- A celebração dos 250 anos dos EUA em Washington ocorreu sob calor intenso, com previsão de 38°C, e forte segurança, similar a um evento de alto porte.
- O governo classificou o evento como “evento nacional de segurança especial”, resultando em medidas adicionais, como bloqueio de vias, cercas, barreiras de concreto e detecção por magnetômetros.
- Proibiram protetores solares em aerossol e limitam a entrada a apenas uma garrafa de água por pessoa; itens como geladeiras térmicas e cadeiras também não são permitidos.
- A abertura dos portões foi antecipada para as 17h (18h no Brasil) devido ao calor, e o discurso de Trump está previsto para as 21h45 (22h45 no Brasil, horário de Brasília); os fogos devem começar por volta das 22h30 (23h30).
- A politização do evento gerou críticas e atraiu menor participação de governadores de oposição e de estados governados por democratas, com possível queda no público previsto.
Em Washington, a celebração dos 250 anos de independência dos EUA começou com calor intenso e grande aparato de segurança, em ambiente que lembra comício de campanha. O evento acontece no National Mall, com público estimado para acompanhar shows e fogos.
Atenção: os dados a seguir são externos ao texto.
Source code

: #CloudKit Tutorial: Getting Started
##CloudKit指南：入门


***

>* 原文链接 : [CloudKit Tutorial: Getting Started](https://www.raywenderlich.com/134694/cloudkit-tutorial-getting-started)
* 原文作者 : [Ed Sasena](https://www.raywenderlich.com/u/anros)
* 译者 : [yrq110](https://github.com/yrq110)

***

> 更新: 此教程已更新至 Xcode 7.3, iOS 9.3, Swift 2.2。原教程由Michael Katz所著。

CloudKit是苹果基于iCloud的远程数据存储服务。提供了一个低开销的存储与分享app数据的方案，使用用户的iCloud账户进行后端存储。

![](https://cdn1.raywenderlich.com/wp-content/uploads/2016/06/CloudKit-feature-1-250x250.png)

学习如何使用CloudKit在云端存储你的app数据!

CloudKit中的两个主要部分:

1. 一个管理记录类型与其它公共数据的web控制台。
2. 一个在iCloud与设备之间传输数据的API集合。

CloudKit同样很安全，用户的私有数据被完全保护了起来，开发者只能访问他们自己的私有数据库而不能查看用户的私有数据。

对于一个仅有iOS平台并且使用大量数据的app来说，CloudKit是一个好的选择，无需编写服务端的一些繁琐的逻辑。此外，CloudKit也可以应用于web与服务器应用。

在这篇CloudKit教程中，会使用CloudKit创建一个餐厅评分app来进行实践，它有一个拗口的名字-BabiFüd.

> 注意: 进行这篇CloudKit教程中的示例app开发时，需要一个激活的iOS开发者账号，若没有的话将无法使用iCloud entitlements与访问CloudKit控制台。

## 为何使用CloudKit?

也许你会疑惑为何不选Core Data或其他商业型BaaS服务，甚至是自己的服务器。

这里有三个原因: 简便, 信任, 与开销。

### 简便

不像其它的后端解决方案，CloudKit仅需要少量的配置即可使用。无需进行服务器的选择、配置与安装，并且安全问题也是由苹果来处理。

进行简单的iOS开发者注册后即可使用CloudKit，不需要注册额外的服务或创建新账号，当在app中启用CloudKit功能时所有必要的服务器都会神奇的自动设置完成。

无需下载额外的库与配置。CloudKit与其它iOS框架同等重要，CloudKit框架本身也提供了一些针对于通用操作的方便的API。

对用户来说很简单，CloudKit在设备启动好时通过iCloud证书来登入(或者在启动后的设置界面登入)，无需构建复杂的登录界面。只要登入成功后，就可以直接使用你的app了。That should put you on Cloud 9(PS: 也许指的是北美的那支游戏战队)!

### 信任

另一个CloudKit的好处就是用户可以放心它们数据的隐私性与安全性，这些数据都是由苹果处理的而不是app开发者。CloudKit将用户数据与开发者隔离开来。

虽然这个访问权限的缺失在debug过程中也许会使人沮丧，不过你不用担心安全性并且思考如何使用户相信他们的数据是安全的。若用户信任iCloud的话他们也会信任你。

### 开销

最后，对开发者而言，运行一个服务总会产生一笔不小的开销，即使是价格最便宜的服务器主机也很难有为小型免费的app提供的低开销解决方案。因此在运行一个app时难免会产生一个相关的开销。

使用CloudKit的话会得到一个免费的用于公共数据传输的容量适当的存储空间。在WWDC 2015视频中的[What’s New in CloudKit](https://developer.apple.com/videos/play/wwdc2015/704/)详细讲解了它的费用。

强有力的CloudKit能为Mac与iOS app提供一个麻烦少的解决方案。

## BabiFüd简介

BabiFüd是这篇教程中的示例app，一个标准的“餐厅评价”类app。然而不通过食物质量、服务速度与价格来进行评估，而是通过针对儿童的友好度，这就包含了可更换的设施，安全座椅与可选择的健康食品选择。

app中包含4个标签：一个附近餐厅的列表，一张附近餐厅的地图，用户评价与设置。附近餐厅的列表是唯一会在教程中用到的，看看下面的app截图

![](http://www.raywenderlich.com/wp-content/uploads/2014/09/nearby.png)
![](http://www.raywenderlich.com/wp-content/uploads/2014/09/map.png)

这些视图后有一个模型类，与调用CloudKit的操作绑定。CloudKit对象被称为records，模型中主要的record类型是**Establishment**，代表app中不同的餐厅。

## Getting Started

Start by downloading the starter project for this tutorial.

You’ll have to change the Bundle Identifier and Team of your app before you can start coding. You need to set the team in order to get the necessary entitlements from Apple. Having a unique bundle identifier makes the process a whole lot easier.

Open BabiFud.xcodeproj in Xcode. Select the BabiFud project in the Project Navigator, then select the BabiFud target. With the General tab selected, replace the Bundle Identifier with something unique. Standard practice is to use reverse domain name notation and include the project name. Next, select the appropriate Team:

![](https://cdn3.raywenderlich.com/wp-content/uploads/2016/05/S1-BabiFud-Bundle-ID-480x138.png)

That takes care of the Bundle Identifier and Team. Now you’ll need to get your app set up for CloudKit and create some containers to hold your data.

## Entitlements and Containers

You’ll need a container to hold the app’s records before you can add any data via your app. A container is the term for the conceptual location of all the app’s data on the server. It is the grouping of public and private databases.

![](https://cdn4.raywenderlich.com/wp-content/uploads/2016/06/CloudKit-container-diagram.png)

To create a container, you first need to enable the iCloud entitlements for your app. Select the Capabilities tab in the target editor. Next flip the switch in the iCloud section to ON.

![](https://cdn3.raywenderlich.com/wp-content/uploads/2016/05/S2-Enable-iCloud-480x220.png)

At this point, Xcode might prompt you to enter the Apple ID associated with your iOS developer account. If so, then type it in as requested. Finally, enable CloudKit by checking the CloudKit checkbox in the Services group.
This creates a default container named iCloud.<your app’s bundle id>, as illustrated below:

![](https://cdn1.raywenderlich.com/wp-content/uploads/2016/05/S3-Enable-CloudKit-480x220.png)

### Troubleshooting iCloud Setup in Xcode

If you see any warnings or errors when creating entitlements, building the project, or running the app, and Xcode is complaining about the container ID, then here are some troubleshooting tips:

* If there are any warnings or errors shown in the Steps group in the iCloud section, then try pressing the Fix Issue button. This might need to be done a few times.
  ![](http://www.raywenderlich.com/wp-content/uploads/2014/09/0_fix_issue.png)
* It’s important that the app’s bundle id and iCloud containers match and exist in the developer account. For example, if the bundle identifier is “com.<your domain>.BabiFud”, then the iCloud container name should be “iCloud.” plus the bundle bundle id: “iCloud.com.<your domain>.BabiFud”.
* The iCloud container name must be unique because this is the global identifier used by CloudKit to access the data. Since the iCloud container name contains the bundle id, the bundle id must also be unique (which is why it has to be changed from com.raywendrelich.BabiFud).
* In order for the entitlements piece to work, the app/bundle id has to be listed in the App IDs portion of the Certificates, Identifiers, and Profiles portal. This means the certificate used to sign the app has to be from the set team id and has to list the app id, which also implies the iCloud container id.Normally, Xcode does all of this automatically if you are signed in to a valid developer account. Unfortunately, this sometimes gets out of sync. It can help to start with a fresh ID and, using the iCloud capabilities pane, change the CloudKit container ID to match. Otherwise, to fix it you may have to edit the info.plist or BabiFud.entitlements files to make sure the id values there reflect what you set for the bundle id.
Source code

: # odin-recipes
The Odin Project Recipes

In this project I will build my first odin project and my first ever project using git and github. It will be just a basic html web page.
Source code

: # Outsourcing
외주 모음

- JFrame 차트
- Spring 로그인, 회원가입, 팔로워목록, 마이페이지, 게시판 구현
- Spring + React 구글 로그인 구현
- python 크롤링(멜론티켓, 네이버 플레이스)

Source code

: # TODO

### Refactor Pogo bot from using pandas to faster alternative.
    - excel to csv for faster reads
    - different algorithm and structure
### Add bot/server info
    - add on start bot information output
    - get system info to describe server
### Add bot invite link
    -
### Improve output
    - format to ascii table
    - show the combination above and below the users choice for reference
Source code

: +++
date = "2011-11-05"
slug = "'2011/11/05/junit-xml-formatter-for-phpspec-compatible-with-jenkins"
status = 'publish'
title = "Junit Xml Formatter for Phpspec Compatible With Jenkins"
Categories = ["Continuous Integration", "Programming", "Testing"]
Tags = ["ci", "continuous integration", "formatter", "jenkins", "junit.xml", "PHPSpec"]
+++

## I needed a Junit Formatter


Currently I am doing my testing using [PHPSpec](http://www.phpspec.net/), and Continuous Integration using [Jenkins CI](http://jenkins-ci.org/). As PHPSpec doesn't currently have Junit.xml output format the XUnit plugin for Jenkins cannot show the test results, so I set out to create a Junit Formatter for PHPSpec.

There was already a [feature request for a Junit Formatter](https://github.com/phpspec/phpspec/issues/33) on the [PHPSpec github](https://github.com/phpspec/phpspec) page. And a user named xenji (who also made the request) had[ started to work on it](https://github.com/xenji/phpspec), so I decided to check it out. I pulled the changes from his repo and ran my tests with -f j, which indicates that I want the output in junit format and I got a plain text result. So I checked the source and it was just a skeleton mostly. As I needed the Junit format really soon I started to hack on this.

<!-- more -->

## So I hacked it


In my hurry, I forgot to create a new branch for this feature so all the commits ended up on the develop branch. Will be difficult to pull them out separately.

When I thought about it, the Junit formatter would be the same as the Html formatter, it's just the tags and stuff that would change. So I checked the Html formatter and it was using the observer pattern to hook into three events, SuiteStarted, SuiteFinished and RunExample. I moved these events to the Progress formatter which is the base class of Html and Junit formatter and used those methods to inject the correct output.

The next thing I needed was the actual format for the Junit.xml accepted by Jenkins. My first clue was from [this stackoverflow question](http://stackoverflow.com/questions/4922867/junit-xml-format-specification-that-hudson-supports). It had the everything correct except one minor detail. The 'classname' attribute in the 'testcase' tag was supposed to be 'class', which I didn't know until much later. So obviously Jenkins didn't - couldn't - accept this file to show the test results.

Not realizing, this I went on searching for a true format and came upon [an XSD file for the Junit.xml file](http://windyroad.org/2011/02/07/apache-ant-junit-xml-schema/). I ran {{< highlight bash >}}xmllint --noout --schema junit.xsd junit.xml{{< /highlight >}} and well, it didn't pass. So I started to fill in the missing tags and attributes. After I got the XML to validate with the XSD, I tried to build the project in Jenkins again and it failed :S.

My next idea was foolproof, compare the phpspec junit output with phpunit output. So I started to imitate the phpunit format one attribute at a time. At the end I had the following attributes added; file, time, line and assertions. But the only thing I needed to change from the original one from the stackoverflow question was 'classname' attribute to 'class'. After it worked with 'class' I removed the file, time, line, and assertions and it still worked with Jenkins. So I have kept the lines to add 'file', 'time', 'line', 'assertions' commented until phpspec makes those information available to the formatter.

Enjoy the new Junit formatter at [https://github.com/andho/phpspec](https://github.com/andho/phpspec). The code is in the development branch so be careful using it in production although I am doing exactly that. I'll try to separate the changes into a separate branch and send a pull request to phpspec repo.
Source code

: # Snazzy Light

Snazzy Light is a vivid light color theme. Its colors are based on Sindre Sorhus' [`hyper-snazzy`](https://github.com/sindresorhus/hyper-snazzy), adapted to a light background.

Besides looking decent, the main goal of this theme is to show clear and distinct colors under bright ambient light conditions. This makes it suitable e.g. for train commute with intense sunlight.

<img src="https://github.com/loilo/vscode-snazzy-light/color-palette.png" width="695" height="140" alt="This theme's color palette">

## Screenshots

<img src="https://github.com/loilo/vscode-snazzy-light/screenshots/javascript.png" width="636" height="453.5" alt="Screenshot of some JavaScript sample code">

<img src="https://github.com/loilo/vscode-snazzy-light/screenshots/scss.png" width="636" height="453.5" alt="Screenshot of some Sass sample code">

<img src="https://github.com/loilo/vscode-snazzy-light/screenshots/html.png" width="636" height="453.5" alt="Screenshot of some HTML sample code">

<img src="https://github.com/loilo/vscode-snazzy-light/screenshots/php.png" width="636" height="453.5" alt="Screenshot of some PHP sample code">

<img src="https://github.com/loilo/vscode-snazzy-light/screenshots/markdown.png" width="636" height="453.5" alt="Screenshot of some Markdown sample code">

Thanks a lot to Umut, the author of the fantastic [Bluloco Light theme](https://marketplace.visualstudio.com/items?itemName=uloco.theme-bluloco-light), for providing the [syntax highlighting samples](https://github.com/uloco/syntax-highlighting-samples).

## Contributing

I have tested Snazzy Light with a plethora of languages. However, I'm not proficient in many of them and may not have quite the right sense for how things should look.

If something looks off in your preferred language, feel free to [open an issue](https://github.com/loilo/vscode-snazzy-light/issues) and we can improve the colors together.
A organização classificou o espaço como evento nacional de segurança especial, adotando medidas incomuns: vias bloqueadas, cercas, barreiras de concreto e detectores magnéticos para os presentes. A imprensa percorre a área sob escolta policial.
Proibições contribuíram para a logística: protetores solares em aerossol foram vetados, e cada pessoa pode levar apenas uma garrafa de água, com restrições que reduzem a área útil do gramado.块
A abertura estava prevista para as 17h locais (18h no Brasil), com discurso do presidente às 21h45 e fogos por volta das 22h30, horário de Brasília. O calor é citado como fator que pode afetar o público e a programação.
Segurança e logística
O público enfrenta controles rigorosos na entrada, equivalente a procedimentos de aeroportos, segundo autoridades locais. A festa é associada às comemorações do 4 de julho, mas tem foco central na figura de Trump, que alega tratar-se de comício.
Na prática, a movimentação política tem sido alvo de críticas entre governadores oposicionistas, que não enviaram representantes oficiais. A imprensa aponta menor participação de público oficial e maior atração de torcedores de apoio ao presidente.